U.S. Bank Nat'l Ass'n v. Lightstone Holdings LLC

Decision Date14 February 2013
Citation2013 N.Y. Slip Op. 00982,960 N.Y.S.2d 18,103 A.D.3d 458
PartiesU.S. BANK NATIONAL ASSOCIATION, etc., Plaintiff–Appellant, v. LIGHTSTONE HOLDINGS LLC, et al., Defendants–Respondents, Wachovia Bank, N.A., Defendant.
CourtNew York Supreme Court — Appellate Division

103 A.D.3d 458
960 N.Y.S.2d 18
2013 N.Y. Slip Op. 00982

U.S. BANK NATIONAL ASSOCIATION, etc., Plaintiff–Appellant,
v.
LIGHTSTONE HOLDINGS LLC, et al., Defendants–Respondents,
Wachovia Bank, N.A., Defendant.

Supreme Court, Appellate Division, First Department, New York.

Feb. 14, 2013.


[960 N.Y.S.2d 19]


Venable LLP, Baltimore, MD (Gregory A. Cross of the bar of the State of Maryland, admitted pro-hac vice, of counsel), for appellant.

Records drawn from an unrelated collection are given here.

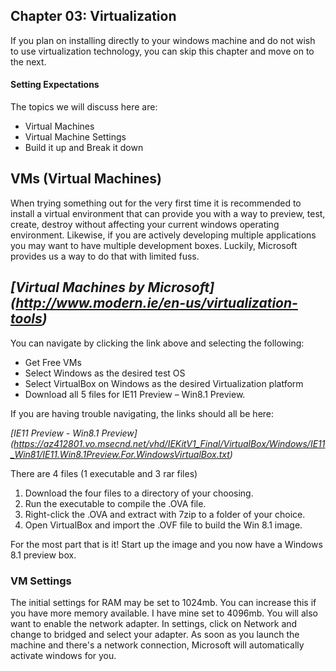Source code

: ## Chapter 03:  Virtualization

If you plan on installing directly to your windows machine and do not wish to use virtualization technology, you can skip this chapter and move on to the next.

#### Setting Expectations

The topics we will discuss here are:

* Virtual Machines
* Virtual Machine Settings
* Build it up and Break it down

## VMs (Virtual Machines)

When trying something out for the very first time it is recommended to install a virtual environment that can provide you with a way to preview, test, create, destroy without affecting your current windows operating environment.  Likewise, if you are actively developing multiple applications you may want to have multiple development boxes.  Luckily, Microsoft provides us a way to do that with limited fuss.

## *[Virtual Machines by Microsoft] (http://www.modern.ie/en-us/virtualization-tools)* 

You can navigate by clicking the link above and selecting the following:

* Get Free VMs
* Select Windows as the desired test OS
* Select VirtualBox on Windows as the desired Virtualization platform
* Download all 5 files for IE11 Preview – Win8.1 Preview.

If you are having trouble navigating, the links should all be here:

*[IE11 Preview - Win8.1 Preview] (https://az412801.vo.msecnd.net/vhd/IEKitV1_Final/VirtualBox/Windows/IE11_Win81/IE11.Win8.1Preview.For.WindowsVirtualBox.txt)*

There are 4 files (1 executable and 3 rar files)

1. Download the four files to a directory of your choosing.
2. Run the executable to compile the .OVA file.
3. Right-click the .OVA and extract with 7zip to a folder of your choice.
4. Open VirtualBox and import the .OVF file to build the Win 8.1 image.

For the most part that is it!  Start up the image and you now have a Windows 8.1 preview box.

### VM Settings

The initial settings for RAM may be set to 1024mb.  You can increase this if you have more memory available.  I have mine set to 4096mb.  You will also want to enable the network adapter.  In settings, click on Network and change to bridged and select your adapter.  As soon as you launch the machine and there's a network connection, Microsoft will automatically activate windows for you.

Kasowitz, Benson, Torres & Friedman LLP, New York (David M. Friedman of counsel), for Lightstone Holdings LLC and David Lichtenstein, respondents.


Meister Seelig & Fein LLP, New York (Stephen B. Meister of counsel), for Line Trust Corporation Ltd. and Deuce Properties Ltd., respondents.

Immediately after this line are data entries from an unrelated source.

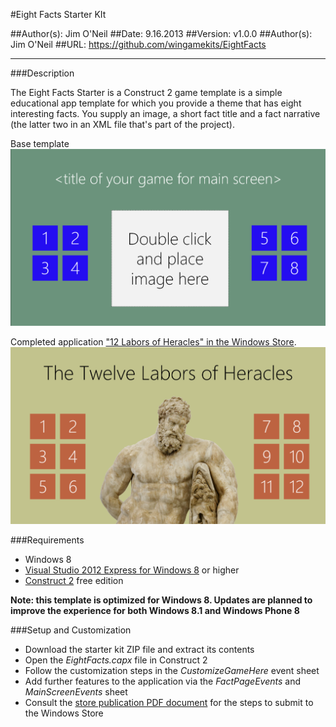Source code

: #Eight Facts Starter KIt

##Author(s): Jim O'Neil
##Date: 9.16.2013
##Version: v1.0.0
##Author(s): Jim O'Neil
##URL: https://github.com/wingamekits/EightFacts

----------
###Description

The Eight Facts Starter is a Construct 2 game template is a simple educational app template for which you provide a theme that has eight interesting facts. You supply an image, a short fact title and a fact narrative (the latter two in an XML file that's part of the project).

Base template
![Template](8facts.png)

Completed application ["12 Labors of Heracles" in the Windows Store][4].
![Completed application](8facts2.png)


###Requirements

 - Windows 8
 - [Visual Studio 2012 Express for Windows 8][1] or higher
 - [Construct 2][1] free edition
 
**Note: this template is optimized for Windows 8. Updates are planned to improve the experience for both Windows 8.1 and Windows Phone 8** 

###Setup and Customization
 - Download the starter kit ZIP file and extract its contents
 - Open the *EightFacts.capx* file in Construct 2
 - Follow the customization steps in the *CustomizeGameHere* event sheet
 - Add further features to the application via the *FactPageEvents* and *MainScreenEvents* sheet
 - Consult the [store publication PDF document][3] for the steps to submit to the Windows Store
 
[1]:http://www.microsoft.com/visualstudio/eng/products/visual-studio-express-for-windows-8 "Visual Studio 2012 Express for Windows 8"
[2]:http://scirra.com/construct2
[3]:https://github.com/jimoneil/Construct-2/blob/master/Scirra2Store.pdf?raw=true
[4]:http://apps.microsoft.com/windows/en-US/app/the-twelve-labors-of-heracles/21df58e4-8827-450b-bb9e-6686ad94d105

Cleary Gottlieb Steen & Hamilton LLP, New York (Howard S. Zelbo of counsel), for Bank of America, N.A., Merrill Lynch Mortgage Lending, Inc., U.S. Bank National Association, etc., Debt II ESH, L.P., Debt–U ESH, L.P. and KeyBank National Association, respondents.

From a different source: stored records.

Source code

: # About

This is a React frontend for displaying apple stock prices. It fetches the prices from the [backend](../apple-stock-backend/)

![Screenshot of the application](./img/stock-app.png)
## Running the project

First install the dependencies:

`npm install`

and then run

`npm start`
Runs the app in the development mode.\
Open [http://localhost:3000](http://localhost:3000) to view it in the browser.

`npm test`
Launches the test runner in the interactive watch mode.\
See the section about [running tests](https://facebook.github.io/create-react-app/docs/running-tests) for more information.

Buchanan Ingersoll & Rooney PC, New York (Kristi A. Davidson of counsel), for KeyBank National Association, respondent.

TOM, J.P., ANDRIAS, FREEDMAN, ROMÁN, GISCHE, JJ.

[103 A.D.3d 458]Order, Supreme Court, New York County (Melvin L. Schweitzer, J.), entered September 7, 2011, which granted defendants' motion to dismiss the complaint, unanimously reversed, on the law, without costs, and the motion denied. Order, same court and Justice, entered September 6, 2011, which denied plaintiff's motion seeking declaratory relief, unanimously affirmed, without costs.

This case involves a dispute between two sets of creditors, Senior Lenders (plaintiff) and Junior or Mezzanine Lenders, as to who has priority to payments personally guaranteed by defendants Lightstone and Lichtenstein but capped at $100 million, under Loan and Guaranty Agreements (made to both sets of lenders) and an Intercreditor Agreement (IC Agreement), in the event of default by the borrowers.

There are provisions in the various agreements, all of which [103 A.D.3d 459]were executed on the same day, that are not fully consistent with each other. “It is a cardinal rule of contract construction that a court should avoid an interpretation that would leave contractual clauses meaningless. Stated otherwise, courts are obliged to interpret a contract so as to give meaning to all of its terms” ( 150 Broadway N.Y. Assoc., L.P. v. Bodner, 14 A.D.3d 1, 6, 784 N.Y.S.2d 63 [1st Dept. 2004] [internal quotation marks omitted] ).